Pada akhirnya, saya tidak hanya mengernyitkan alis ketika membaca puisi penulis Catatan Pinggir yang terkenal itu, namun saya juga dibuat tercengang ketika sampai pada bait akhirnya: “Tuhan/Kenapa kita masih bisa bahagia?” Sampai di situ saya dapat mengecap kental akan makna filosofis namun disajikan dengan penuturan yang sederhana: kosakata, rangkaian kalimat, dan diksi yang sebenarnya sering kita ujarkan setiap hari. Namun, itulah menariknya puisi. Tuturan yang lumrah di telinga justru dapat membuat kita tersentak dalam puisi. Dengan begitu, puisi yang ideal adalah bacaan bersahaja yang tiada hentinya membuat kita berpikir atas maksud-maksudnya.
Sepertinya atas dasar itulah kenapa saya tidak pernah tertarik, apalagi asyik, membaca puisi-puisi yang berseliweran di media sosial. Akan tetapi, itu tidak berarti saya mengatakan puisi-puisi yang mejeng di timeline media sosial itu jelek dan tidak pula melarangnya.

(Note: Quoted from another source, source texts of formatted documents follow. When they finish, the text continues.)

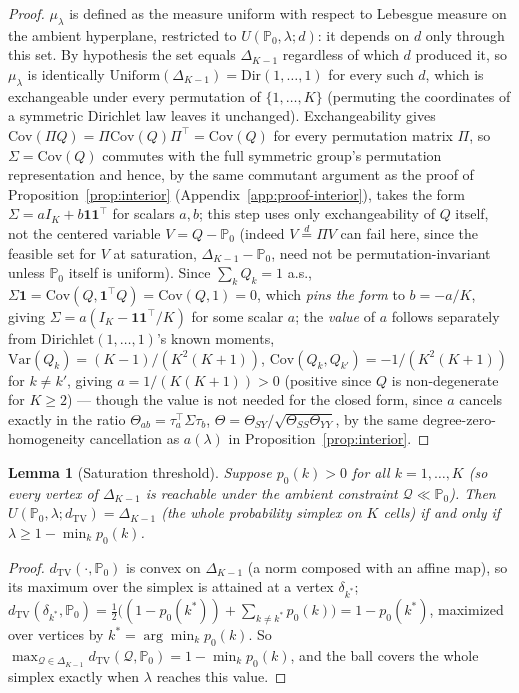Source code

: \documentclass[11pt]{article}
\theoremstyle{plain}
\newtheorem{lemma}[theorem]{Lemma}
\theoremstyle{definition}
\theoremstyle{remark}
\newcommand{\PP}{\mathbb{P}}
\newcommand{\Q}{\mathcal{Q}}
\newcommand{\Cov}{\mathrm{Cov}}
\begin{document}
\begin{proof}
$\mu_\lambda$ is defined as the measure uniform with respect to Lebesgue measure on
the ambient hyperplane, restricted to $U(\PP_0,\lambda;d)$: it depends on $d$ only
through this set. By hypothesis the set equals $\Delta_{K-1}$ regardless of which
$d$ produced it, so $\mu_\lambda$ is identically
$\mathrm{Uniform}(\Delta_{K-1})=\mathrm{Dir}(1,\dots,1)$ for every such $d$, which is
exchangeable under every permutation of $\{1,\dots,K\}$ (permuting the coordinates
of a symmetric Dirichlet law leaves it unchanged). Exchangeability gives
$\Cov(\Pi Q)=\Pi\Cov(Q)\Pi^\top=\Cov(Q)$ for every permutation matrix $\Pi$, so
$\Sigma=\Cov(Q)$ commutes with the full symmetric group's permutation
representation and hence, by the same commutant argument as the proof of
Proposition~\ref{prop:interior} (Appendix~\ref{app:proof-interior}), takes the form
$\Sigma=aI_K+b\mathbf1\mathbf1^\top$ for scalars $a,b$; this step uses only
exchangeability of $Q$ itself, not the centered variable $V=Q-\PP_0$ (indeed
$V\stackrel d=\Pi V$ can fail here, since the feasible set for $V$ at saturation,
$\Delta_{K-1}-\PP_0$, need not be permutation-invariant unless $\PP_0$ itself is
uniform). Since $\sum_kQ_k=1$ a.s., $\Sigma\mathbf1=\Cov(Q,\mathbf1^\top Q)=\Cov(Q,1)=0$,
which \emph{pins the form} to $b=-a/K$, giving
$\Sigma=a(I_K-\mathbf1\mathbf1^\top/K)$ for some scalar $a$; the \emph{value} of $a$
follows separately from Dirichlet$(1,\dots,1)$'s known moments,
$\mathrm{Var}(Q_k)=(K-1)/(K^2(K+1))$, $\mathrm{Cov}(Q_k,Q_{k'})=-1/(K^2(K+1))$ for
$k\ne k'$, giving $a=1/(K(K+1))>0$ (positive since $Q$ is non-degenerate for
$K\ge2$) --- though the value is not needed for the closed form, since $a$ cancels
exactly in the ratio $\Theta_{ab}=\tau_a^\top\Sigma\tau_b$,
$\Theta=\Theta_{SY}/\sqrt{\Theta_{SS}\Theta_{YY}}$, by the same
degree-zero-homogeneity cancellation as $a(\lambda)$ in
Proposition~\ref{prop:interior}.
\end{proof}

\begin{lemma}[Saturation threshold]\label{lem:saturation}
Suppose $p_0(k)>0$ for all $k=1,\dots,K$ (so every vertex of $\Delta_{K-1}$ is
reachable under the ambient constraint $\Q\ll\PP_0$). Then
$U(\PP_0,\lambda;d_{\mathrm{TV}})=\Delta_{K-1}$ (the whole probability simplex on
$K$ cells) if and only if $\lambda\ge1-\min_kp_0(k)$.
\end{lemma}

\begin{proof}
$d_{\mathrm{TV}}(\cdot,\PP_0)$ is convex on $\Delta_{K-1}$ (a norm composed with an
affine map), so its maximum over the simplex is attained at a vertex $\delta_{k^*}$;
$d_{\mathrm{TV}}(\delta_{k^*},\PP_0)=\tfrac12\big((1-p_0(k^*))+\sum_{k\ne k^*}p_0(k)\big)=1-p_0(k^*)$,
maximized over vertices by $k^*=\arg\min_kp_0(k)$. So
$\max_{\Q\in\Delta_{K-1}}d_{\mathrm{TV}}(\Q,\PP_0)=1-\min_kp_0(k)$, and the ball
covers the whole simplex exactly when $\lambda$ reaches this value.
\end{proof}
\end{document}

Saya setuju bahwa ini adalah persoalan selera masing-masing. Tak sampai hati saya menyuruh mereka, para penyair millenial di medsos, untuk dapat menulis puisi seperti Chairil, Sutardji, Rendra, Sapardi, dll. Toh, itu hak mereka dan saya tidak ingin juga mengusiknya.
Hanya saja, setelah saya perhatikan akun-akun yang khusus mengunggah kata-kata “indah” itu, saya menyimpulkan bahwa puisi, di mata mereka, adalah persoalan kenangan-kenangan kencan pemuda-pemudi yang baru kemarin lulus SMA. Dengan kata lain, puisi hanya dipahami sebagai pelepas dan peringan rindu yang, konon, katanya berat. Saya juga melihat kecenderungan bahwa puisi-puisi Instagram itu diperlakukan sebagai perwakilan suara “yang selama ini terpendam” terhadap gebetan. Kemudian, kecenderungan-kecenderungan itu dituliskan dalam, semacam, beberapa bait saja. Saya yakin, tulisan-tulisan yang dimodifikasi oleh font yang meliuk-liuk maupun latar belakang lanskap senja itu bukan haiku maupun aforisme.
Mungkin saya tidak akan mengomentari kata-kata yang didesain oleh gambar-gambar liris seandainya itu sekadar cuitan di Twitter ataupun keluh-kesah di Facebook. Akan tetapi, mereka secara terang-terangan menyebut itu sebagai “Puisi Senja”, “Sajak Kopi”, “Syair Sendu”, so on and so forth. Saya senang sekali membaca puisi dan saya merasa harus terlibat atas apa yang saya senangi itu. Atas dasar itulah kenapa tulisan atau gumam saya ini meluncur.
Menurut saya, media sosial akan menjadi wadah yang baik bagi penciptaan puisi-puisi seandainya para penulis sendu itu mempunyai semangat berkarya seperti para penyair besar. Memang, berita baiknya adalah bahwasannya para penyair millenial kita mengenal salah satu penyair besar kita, Sapardi. Bahkan, saya senang karena tahu bahwa banyak kawula muda zaman now yang mencintai Sapardi. Kita memang sudah seharusnya mencintai tokoh-tokoh hebat Indonesia, termasuk para penyair besar Indonesia. Akan tetapi, apakah mereka mengetahui apa sebenarnya yang membuat Sapardi menjadi Sapardi?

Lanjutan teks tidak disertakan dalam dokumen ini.